Dos 15 aos 25, vivi muito essa cidade como skatista. E foi aí que me conectei com a arte urbana — comecei a ler os muros com outro olhar, a me interessar por grafite, por pichação, por pintura de rua. Esse caminho todo me levou ao jornalismo e, mais tarde, ao Quartoamado.

O Quartoamado foi um projeto muito marcante na cena cultural de BH. Como ele nasceu?
Curiosamente, ele nasceu como uma reportagem. Eu trabalhava na Revista Raga, onde fui colunista por cinco anos, fazendo reportagens de viagem. Em 2012, ao escrever sobre arte urbana em BH, percebi uma cena potente ali, acontecendo diante dos nossos olhos. E aí a pauta virou projeto.

O Quartoamado começou como uma galeria que queria estar na rua. Colorir a cidade. Inserir arte no cotidiano. De 2012 a 2020, vivemos momentos incríveis, sempre com foco em jovens artistas e na valorização do que é local.

E o Calma Clima? Quando surge essa virada para o esporte coletivo como ferramenta de conexão?
O Calma nasce em 2017, mas só em 2020 que me volto totalmente pra ele. A corrida sempre foi presente, mas decidi transformar esse gesto em algo compartilhado. Era quase um chamado. A gente corre, sim — mas com pausa, com atenção, com escuta. Não é sobre performance, é sobre presença.

Vamos falar da Trilha Perdidas, que virou símbolo no seu trabalho. Como essa relação começou?
Minha história com a Perdidas nasce quase como uma obsessão. Eu vivia me perdendo por lá. Literalmente. Era comum pegar um desvio sem perceber e acabar no sentido contrário. Isso me irritava e me divertia ao mesmo tempo.
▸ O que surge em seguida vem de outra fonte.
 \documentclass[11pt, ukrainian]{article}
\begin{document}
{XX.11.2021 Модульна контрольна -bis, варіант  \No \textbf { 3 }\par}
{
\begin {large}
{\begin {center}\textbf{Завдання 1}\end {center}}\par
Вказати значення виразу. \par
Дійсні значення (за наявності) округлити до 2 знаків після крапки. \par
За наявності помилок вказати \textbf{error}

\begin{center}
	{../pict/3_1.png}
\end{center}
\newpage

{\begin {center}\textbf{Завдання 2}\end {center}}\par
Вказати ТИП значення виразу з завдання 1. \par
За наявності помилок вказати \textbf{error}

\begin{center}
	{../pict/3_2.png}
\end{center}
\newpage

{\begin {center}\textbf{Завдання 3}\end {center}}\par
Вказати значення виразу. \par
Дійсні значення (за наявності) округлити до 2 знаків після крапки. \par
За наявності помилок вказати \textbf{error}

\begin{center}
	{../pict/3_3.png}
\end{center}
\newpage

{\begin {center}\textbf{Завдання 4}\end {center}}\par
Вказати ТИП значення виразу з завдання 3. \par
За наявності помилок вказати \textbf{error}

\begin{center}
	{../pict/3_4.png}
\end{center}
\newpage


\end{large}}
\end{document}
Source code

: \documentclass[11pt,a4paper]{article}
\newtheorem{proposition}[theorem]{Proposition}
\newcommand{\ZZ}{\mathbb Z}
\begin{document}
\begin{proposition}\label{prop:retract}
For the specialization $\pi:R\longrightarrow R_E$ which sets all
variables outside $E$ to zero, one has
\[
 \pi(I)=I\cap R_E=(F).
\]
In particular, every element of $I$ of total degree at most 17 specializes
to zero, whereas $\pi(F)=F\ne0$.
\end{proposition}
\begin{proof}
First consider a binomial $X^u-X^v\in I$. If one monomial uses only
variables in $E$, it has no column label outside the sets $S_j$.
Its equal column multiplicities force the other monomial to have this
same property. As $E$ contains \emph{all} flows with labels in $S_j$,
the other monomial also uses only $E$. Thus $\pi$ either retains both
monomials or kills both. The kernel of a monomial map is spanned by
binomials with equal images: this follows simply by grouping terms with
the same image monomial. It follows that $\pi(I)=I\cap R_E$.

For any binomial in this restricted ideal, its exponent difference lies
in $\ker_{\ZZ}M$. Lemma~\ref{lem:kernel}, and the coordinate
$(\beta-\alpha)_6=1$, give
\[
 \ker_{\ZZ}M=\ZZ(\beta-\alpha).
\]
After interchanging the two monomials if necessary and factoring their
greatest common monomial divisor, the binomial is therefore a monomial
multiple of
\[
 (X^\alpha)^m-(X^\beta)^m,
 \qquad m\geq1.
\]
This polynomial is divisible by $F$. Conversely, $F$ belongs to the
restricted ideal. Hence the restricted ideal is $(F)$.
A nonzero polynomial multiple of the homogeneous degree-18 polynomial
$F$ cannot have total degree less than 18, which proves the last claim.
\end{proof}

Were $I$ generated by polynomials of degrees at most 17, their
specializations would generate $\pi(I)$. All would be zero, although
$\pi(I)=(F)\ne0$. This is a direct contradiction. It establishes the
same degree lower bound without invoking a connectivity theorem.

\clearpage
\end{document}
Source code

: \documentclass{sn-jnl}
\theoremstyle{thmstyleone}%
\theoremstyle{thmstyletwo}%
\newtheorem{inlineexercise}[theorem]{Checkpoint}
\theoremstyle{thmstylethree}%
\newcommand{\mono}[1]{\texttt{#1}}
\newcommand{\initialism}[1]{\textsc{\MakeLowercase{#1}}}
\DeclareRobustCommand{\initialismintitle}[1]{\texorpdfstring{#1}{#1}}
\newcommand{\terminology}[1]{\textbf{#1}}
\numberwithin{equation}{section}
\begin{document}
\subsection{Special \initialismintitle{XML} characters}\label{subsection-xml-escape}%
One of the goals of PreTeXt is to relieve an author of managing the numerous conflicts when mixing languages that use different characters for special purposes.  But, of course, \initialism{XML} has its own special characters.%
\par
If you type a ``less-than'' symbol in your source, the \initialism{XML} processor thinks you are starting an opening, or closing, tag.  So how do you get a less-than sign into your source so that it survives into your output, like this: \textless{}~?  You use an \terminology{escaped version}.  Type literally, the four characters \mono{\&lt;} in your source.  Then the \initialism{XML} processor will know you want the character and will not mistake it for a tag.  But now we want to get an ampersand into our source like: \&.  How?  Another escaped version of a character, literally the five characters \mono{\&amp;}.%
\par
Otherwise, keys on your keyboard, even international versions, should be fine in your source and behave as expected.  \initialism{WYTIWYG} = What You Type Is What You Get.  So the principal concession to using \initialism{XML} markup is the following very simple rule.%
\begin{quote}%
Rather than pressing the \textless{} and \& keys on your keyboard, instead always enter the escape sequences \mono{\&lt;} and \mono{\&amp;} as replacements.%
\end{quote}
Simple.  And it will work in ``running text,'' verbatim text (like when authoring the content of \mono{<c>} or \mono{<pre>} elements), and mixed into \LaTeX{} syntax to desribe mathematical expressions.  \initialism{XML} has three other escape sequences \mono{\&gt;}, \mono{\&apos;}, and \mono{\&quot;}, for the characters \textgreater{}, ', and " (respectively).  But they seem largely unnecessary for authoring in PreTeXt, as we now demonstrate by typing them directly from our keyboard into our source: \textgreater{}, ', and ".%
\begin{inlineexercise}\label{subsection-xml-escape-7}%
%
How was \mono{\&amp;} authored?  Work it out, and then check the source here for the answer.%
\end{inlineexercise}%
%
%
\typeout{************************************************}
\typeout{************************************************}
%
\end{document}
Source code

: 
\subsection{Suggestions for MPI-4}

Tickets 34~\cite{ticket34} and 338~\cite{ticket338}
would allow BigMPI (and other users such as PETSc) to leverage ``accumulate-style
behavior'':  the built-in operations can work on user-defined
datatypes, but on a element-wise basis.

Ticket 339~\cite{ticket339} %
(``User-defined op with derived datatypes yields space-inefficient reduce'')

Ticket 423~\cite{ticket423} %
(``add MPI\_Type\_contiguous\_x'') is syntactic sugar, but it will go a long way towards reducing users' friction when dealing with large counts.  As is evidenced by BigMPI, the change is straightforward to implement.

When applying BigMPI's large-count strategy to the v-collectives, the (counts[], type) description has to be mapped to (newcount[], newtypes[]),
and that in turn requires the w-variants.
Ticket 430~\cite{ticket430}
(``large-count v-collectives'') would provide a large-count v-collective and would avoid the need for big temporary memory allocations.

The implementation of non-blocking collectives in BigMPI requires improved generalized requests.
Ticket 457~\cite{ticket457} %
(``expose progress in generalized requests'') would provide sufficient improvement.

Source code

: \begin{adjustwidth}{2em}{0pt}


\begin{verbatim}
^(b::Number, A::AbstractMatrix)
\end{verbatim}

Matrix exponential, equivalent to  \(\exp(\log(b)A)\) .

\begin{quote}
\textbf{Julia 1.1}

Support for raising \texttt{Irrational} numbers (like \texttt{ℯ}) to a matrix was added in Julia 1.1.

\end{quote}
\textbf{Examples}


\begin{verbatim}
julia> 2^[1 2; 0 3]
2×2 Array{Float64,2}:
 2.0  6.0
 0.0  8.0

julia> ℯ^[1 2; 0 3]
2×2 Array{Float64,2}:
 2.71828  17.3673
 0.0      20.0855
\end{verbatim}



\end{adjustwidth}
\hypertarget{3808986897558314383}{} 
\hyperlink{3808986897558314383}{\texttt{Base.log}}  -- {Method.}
Até que um dia decidi olhar com mais calma — observar cada ramal, cada bifurcação. Comecei a descobrir nomes curiosos: Conto de Fadas, Rachadinha, Morro do Fofão, Lucélia Santos… e fui entendendo que aquilo não era só trilha: era um arquivo vivo.

Durante a pandemia, encontrei a Perdidas num mapa de 1932. Ela constava como estrada de grande circulação. E isso me acendeu: ali havia algo mais antigo. Pesquisando, entendi que esse caminho conecta Macacos a Curral del Rey e pode ter sido usado por sertanistas, bandeirantes e antes por povos originários.

Por que você chama a Perdidas de “mãe de todas as trilhas”?
Porque ela é tudo isso: geografia, memória, desafio técnico, paisagem e história condensadas. Muitos ciclistas, corredores, motoqueiros e jipeiros passaram por ali. É uma trilha que forjou caráter. E mais: é conectora. Liga bairros, cidades, gerações.

É também um território de nascente, que abastece o Ribeirão dos Cristais. E isso a torna ainda mais simbólica: é corpo d’água, caminho, memória e vida. Perdidas precisa ser preservada porque é documento vivo da nossa história.

Você fala muito sobre a “cidade invisível”. O que é isso?
É um conceito que venho elaborando a partir de uma constatação triste: somos formados por uma lógica de extração. O “brasileiro” vem do pau-brasil. O “mineiro” do minério. Nossa identidade está ligada a tirar — e não a cuidar.

Em Belo Horizonte, esse processo se revela de forma muito nítida. Tapamos nossos rios, ignoramos nossas montanhas, apagamos nossos horizontes. Criamos uma cidade racional, planejada para eficiência — mas esquecemos do afeto. O resultado é esse discurso de que BH “não tem nada”, quando, na verdade, tem tudo.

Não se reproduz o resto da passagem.